Token-cost benchmarks: AI sessions with and without the code map

Every question you ask an AI assistant about your codebase starts with the assistant re-reading your codebase — and that re-reading is most of the token bill. Vibgrate AI Context replaces it with answers from a pre-built code map. This page publishes what that is worth, measured: the same tasks, the same model, with and without the map, at equal verified success — including the repo sizes where the map is not worth it.

How the numbers are measured

Same model, twice

Each coding task runs twice with the same model on two fresh copies of the repo: once with generic file tools (list, search, read, write), once with Vibgrate AI Context (vg serve) for discovery.

Only discovery differs

Both runs can read and write files. The only difference is how the model finds the right code: walking and grepping the tree, or asking the pre-built code map.

Success is verified, not assumed

After each run, a deterministic verifier executes the edited code in the language’s real runtime and checks behaviour. A run that fails the verifier counts for nothing.

Savings only count at equal success

Reduction is computed only across tasks both runs solved.

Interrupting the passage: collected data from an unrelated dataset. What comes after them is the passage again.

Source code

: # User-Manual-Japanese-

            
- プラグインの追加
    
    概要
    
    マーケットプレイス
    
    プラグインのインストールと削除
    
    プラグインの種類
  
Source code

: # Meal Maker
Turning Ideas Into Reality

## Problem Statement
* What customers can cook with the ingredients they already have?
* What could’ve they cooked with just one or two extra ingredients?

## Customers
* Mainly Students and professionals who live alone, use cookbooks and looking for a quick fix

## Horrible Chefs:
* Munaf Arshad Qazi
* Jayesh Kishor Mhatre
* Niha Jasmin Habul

The headline is “fewer tokens at the same outcome” — never “cheaper because it gave up”. Tiers where the map saves nothing are published too.

The task set spans 13 repositories in 9 languages (JavaScript, TypeScript, Python, Go, Ruby, Java, PHP, Bash, C) across three size tiers, from 3-file fixtures to a ~1,000-file platform. Tokens are the model’s own reported usage summed across every step. Reports are produced per CLI release against the exact shipped build and reviewed before publication — regressions and negative tiers included.

First measured report on the way

Token-savings reports publish automatically with each CLI release, after human review. The first published report will appear here, per repository and per language, pinned to the release it measured — whatever the numbers say.

These reports sit alongside the CLI release benchmarks (scan correctness, code-graph extraction, retrieval accuracy, performance) and follow the same rule: measured on a pinned corpus, published per release, reviewed by a human before anything appears here.